Transport of grain entirely by road and rail (as was done in the basin until the 1960s) to the old end of the barging system at Richland, Wash. would today only be slightly more expensive than just the current barge fees. And a lot cheaper than barging as a whole, if you calculate in all the never-ending billions in salmon mitigation and maintenance costs necessary to maintain a handful of river grain barges.

The Snake River transportation corridor is actually the most heavily subsidized transportation system in the world. The old and still intact railway system was financially a lot cheaper overall to maintain, did not kill salmon and was mostly self-financing, as compared to the four lower Snake River dams. With a few upgrades, this existing rail system could replace barging above Richland, where the old barging terminal still exists.
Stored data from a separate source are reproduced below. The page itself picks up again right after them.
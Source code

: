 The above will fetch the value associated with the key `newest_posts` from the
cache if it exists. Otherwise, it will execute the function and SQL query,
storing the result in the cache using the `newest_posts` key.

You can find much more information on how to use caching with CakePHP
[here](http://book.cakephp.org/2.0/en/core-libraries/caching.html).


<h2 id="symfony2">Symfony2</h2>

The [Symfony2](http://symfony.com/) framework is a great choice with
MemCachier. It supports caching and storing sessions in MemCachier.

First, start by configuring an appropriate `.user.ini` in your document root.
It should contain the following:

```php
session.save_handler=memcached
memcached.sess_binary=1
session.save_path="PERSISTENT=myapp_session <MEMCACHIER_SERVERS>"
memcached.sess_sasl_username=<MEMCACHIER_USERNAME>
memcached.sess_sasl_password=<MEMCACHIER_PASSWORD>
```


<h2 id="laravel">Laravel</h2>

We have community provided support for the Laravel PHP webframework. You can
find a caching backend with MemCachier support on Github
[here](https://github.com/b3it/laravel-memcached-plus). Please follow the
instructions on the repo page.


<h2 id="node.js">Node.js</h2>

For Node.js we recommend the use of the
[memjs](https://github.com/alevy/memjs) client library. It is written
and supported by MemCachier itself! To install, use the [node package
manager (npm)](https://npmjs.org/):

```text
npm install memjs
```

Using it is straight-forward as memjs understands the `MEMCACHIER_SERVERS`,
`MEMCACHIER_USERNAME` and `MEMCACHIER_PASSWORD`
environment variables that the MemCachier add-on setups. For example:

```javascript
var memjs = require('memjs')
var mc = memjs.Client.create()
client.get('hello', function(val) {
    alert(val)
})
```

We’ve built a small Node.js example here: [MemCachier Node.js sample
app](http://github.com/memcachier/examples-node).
Lower Snake River Dam Breaching Support

Lower Snake River dam removal also has strong scientific and economic support. NOAA recently published an official report, Rebuilding Interior Columbia Basin Salmon and Steelhead (Sept. 2022),which concluded:

“For Snake River stocks, the centerpiece action is restoring the lower Snake River via dam breaching. Restoring more normalized reach-scale hydrology and hydraulics, and thus river conditions and function in the lower Snake River, requires dam breaching.”

A parallel economic analysis commissioned by BPA (BPA Lower Snake River Dams Power Replacement Study (July 2022) also charted out economic pathways to replacing the power benefits these dams provide, which turns out not to be difficult.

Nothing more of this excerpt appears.